**WORK REQUEST**
Copy exactly the lines from the beginning of the data down to and including the line holding "primary key information.", without any pictures.

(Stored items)
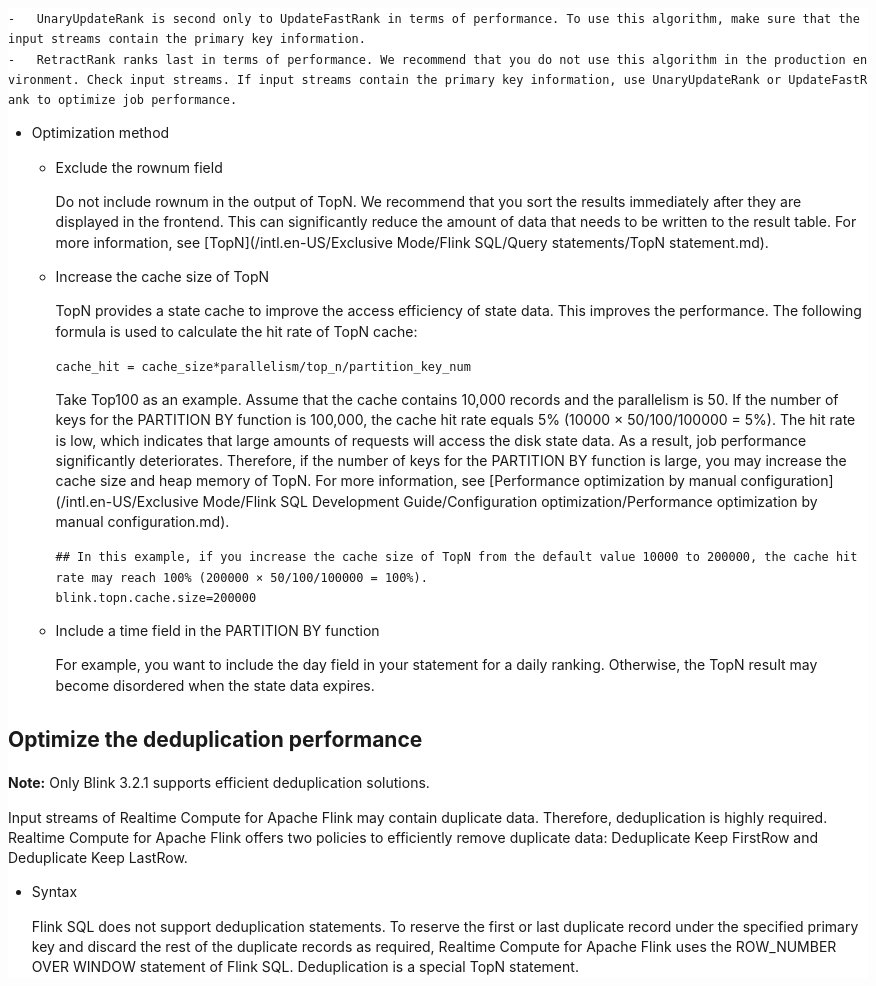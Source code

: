     -   UnaryUpdateRank is second only to UpdateFastRank in terms of performance. To use this algorithm, make sure that the input streams contain the primary key information.
    -   RetractRank ranks last in terms of performance. We recommend that you do not use this algorithm in the production environment. Check input streams. If input streams contain the primary key information, use UnaryUpdateRank or UpdateFastRank to optimize job performance.
-   Optimization method
    -   Exclude the rownum field

        Do not include rownum in the output of TopN. We recommend that you sort the results immediately after they are displayed in the frontend. This can significantly reduce the amount of data that needs to be written to the result table. For more information, see [TopN](/intl.en-US/Exclusive Mode/Flink SQL/Query statements/TopN statement.md).

    -   Increase the cache size of TopN

        TopN provides a state cache to improve the access efficiency of state data. This improves the performance. The following formula is used to calculate the hit rate of TopN cache:

        ```
        cache_hit = cache_size*parallelism/top_n/partition_key_num
        ```

        Take Top100 as an example. Assume that the cache contains 10,000 records and the parallelism is 50. If the number of keys for the PARTITION BY function is 100,000, the cache hit rate equals 5% \(10000 × 50/100/100000 = 5%\). The hit rate is low, which indicates that large amounts of requests will access the disk state data. As a result, job performance significantly deteriorates. Therefore, if the number of keys for the PARTITION BY function is large, you may increase the cache size and heap memory of TopN. For more information, see [Performance optimization by manual configuration](/intl.en-US/Exclusive Mode/Flink SQL Development Guide/Configuration optimization/Performance optimization by manual configuration.md).

        ```
        ## In this example, if you increase the cache size of TopN from the default value 10000 to 200000, the cache hit rate may reach 100% (200000 × 50/100/100000 = 100%).
        blink.topn.cache.size=200000
        ```

    -   Include a time field in the PARTITION BY function

        For example, you want to include the day field in your statement for a daily ranking. Otherwise, the TopN result may become disordered when the state data expires.


## Optimize the deduplication performance

**Note:** Only Blink 3.2.1 supports efficient deduplication solutions.

Input streams of Realtime Compute for Apache Flink may contain duplicate data. Therefore, deduplication is highly required. Realtime Compute for Apache Flink offers two policies to efficiently remove duplicate data: Deduplicate Keep FirstRow and Deduplicate Keep LastRow.

-   Syntax

    Flink SQL does not support deduplication statements. To reserve the first or last duplicate record under the specified primary key and discard the rest of the duplicate records as required, Realtime Compute for Apache Flink uses the ROW\_NUMBER OVER WINDOW statement of Flink SQL. Deduplication is a special TopN statement.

**OUTPUT OF THE TASK**
Source code

:     -   UnaryUpdateRank is second only to UpdateFastRank in terms of performance. To use this algorithm, make sure that the input streams contain the primary key information.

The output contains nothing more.